Document images with source code:
# # #
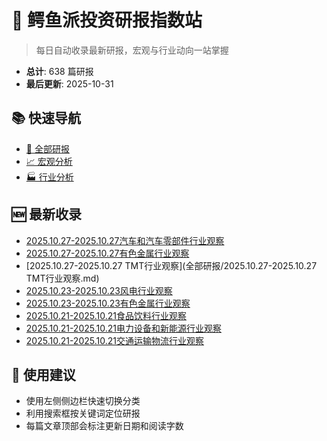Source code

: # 🐊 鳄鱼派投资研报指数站

> 每日自动收录最新研报，宏观与行业动向一站掌握

<!-- stats:start -->

- **总计**: 638 篇研报
- **最后更新**: 2025-10-31

<!-- stats:end -->

## 📚 快速导航
- [📑 全部研报](全部研报/README.md)
- [📈 宏观分析](宏观分析/README.md)
- [🏭 行业分析](行业分析/README.md)

## 🆕 最新收录
- [2025.10.27-2025.10.27汽车和汽车零部件行业观察](全部研报/2025.10.27-2025.10.27汽车和汽车零部件行业观察.md)
- [2025.10.27-2025.10.27有色金属行业观察](全部研报/2025.10.27-2025.10.27有色金属行业观察.md)
- [2025.10.27-2025.10.27 TMT行业观察](全部研报/2025.10.27-2025.10.27 TMT行业观察.md)
- [2025.10.23-2025.10.23风电行业观察](全部研报/2025.10.23-2025.10.23风电行业观察.md)
- [2025.10.23-2025.10.23有色金属行业观察](全部研报/2025.10.23-2025.10.23有色金属行业观察.md)
- [2025.10.21-2025.10.21食品饮料行业观察](全部研报/2025.10.21-2025.10.21食品饮料行业观察.md)
- [2025.10.21-2025.10.21电力设备和新能源行业观察](全部研报/2025.10.21-2025.10.21电力设备和新能源行业观察.md)
- [2025.10.21-2025.10.21交通运输物流行业观察](全部研报/2025.10.21-2025.10.21交通运输物流行业观察.md)

## 🚀 使用建议
- 使用左侧侧边栏快速切换分类
- 利用搜索框按关键词定位研报
- 每篇文章顶部会标注更新日期和阅读字数
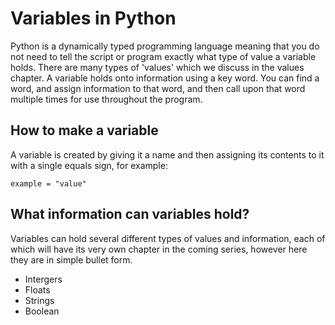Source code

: # Variables in Python

Python is a dynamically typed programming language meaning that you do not need to tell the script or program exactly what type of value a variable holds. There are many types of 'values' which we discuss in the values chapter. A variable holds onto information using a key word. You can find a word, and assign information to that word, and then call upon that word multiple times for use throughout the program. 

## How to make a variable

A variable is created by giving it a name and then assigning its contents to it with a single equals sign, for example:
<pre><code>example = "value"</code></pre>

## What information can variables hold?

Variables can hold several different types of values and information, each of which will have its very own chapter in the coming series, however here they are in simple bullet form. 

- Intergers
- Floats
- Strings
- Boolean


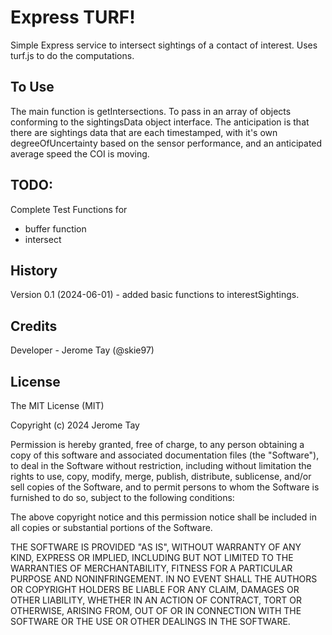 # Express TURF!

Simple Express service to intersect sightings of a contact of interest.
Uses turf.js to do the computations.

## To Use

The main function is getIntersections.
To pass in an array of objects conforming to the sightingsData object interface.
The anticipation is that there are sightings data that are each timestamped, with it's own degreeOfUncertainty
based on the sensor performance, and an anticipated average speed the COI is moving.

## TODO:

Complete Test Functions for 
- buffer function
- intersect

## History
 
Version 0.1 (2024-06-01) - added basic functions to interestSightings.
 
## Credits
 
Developer - Jerome Tay (@skie97)
 
## License
 
The MIT License (MIT)

Copyright (c) 2024 Jerome Tay

Permission is hereby granted, free of charge, to any person obtaining a copy of this software and associated documentation files (the "Software"), to deal in the Software without restriction, including without limitation the rights to use, copy, modify, merge, publish, distribute, sublicense, and/or sell copies of the Software, and to permit persons to whom the Software is furnished to do so, subject to the following conditions:

The above copyright notice and this permission notice shall be included in all copies or substantial portions of the Software.

THE SOFTWARE IS PROVIDED "AS IS", WITHOUT WARRANTY OF ANY KIND, EXPRESS OR IMPLIED, INCLUDING BUT NOT LIMITED TO THE WARRANTIES OF MERCHANTABILITY, FITNESS FOR A PARTICULAR PURPOSE AND NONINFRINGEMENT. IN NO EVENT SHALL THE AUTHORS OR COPYRIGHT HOLDERS BE LIABLE FOR ANY CLAIM, DAMAGES OR OTHER LIABILITY, WHETHER IN AN ACTION OF CONTRACT, TORT OR OTHERWISE, ARISING FROM, OUT OF OR IN CONNECTION WITH THE SOFTWARE OR THE USE OR OTHER DEALINGS IN THE SOFTWARE.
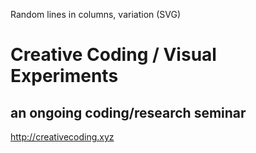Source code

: Random lines in columns, variation (SVG) 

# Creative Coding / Visual Experiments
## an ongoing coding/research seminar
<http://creativecoding.xyz>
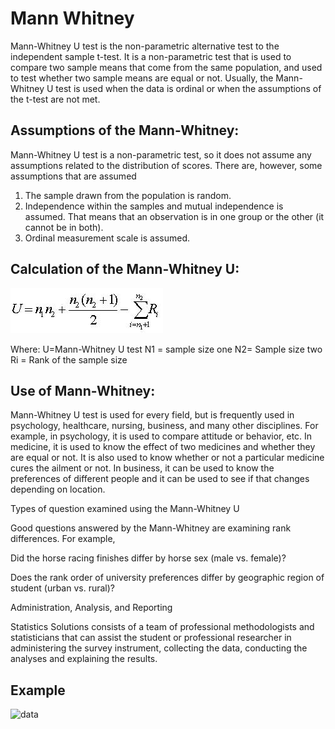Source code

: # Mann Whitney
Mann-Whitney U test is the non-parametric alternative test to the independent sample t-test.  It is a non-parametric test that is used to compare two sample means that come from the same population, and used to test whether two sample means are equal or not.  Usually, the Mann-Whitney U test is used when the data is ordinal or when the assumptions of the t-test are not met.


## Assumptions of the Mann-Whitney:

Mann-Whitney U test is a non-parametric test, so it does not assume any assumptions related to the distribution of scores.  There are, however, some assumptions that are assumed
1. The sample drawn from the population is random.
2. Independence within the samples and mutual independence is assumed.  That means that an observation is in one group or the other (it cannot be in both).
3. Ordinal measurement scale is assumed.

## Calculation of the Mann-Whitney U:

<img src="./images/man1.jpg" alt="data" class="inline"/>

Where:
U=Mann-Whitney U test
N1 = sample size one
N2= Sample size two
Ri = Rank of the sample size

## Use of Mann-Whitney: 

Mann-Whitney U test is used for every field, but is frequently used in psychology, healthcare, nursing, business, and many other disciplines.  For example, in psychology, it is used to compare attitude or behavior, etc.  In medicine, it is used to know the effect of two medicines and whether they are equal or not.  It is also used to know whether or not a particular medicine cures the ailment or not.  In business, it can be used to know the preferences of different people and it can be used to see if that changes depending on location.

Types of question examined using the Mann-Whitney U

Good questions answered by the Mann-Whitney are examining rank differences.  For example,

Did the horse racing finishes differ by horse sex (male vs. female)?

Does the rank order of university preferences differ by geographic region of student (urban vs. rural)?

Administration, Analysis, and Reporting

Statistics Solutions consists of a team of professional methodologists and statisticians that can assist the student or professional researcher in administering the survey instrument, collecting the data, conducting the analyses and explaining the results.

## Example
<img src="./images/man21.jpg" alt="data" class="inline"/>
# # #
Problem to solve » When the word "class" occurs in a line above, list that line.

Answer to this exercise »
<img src="./images/man1.jpg" alt="data" class="inline"/>
<img src="./images/man21.jpg" alt="data" class="inline"/>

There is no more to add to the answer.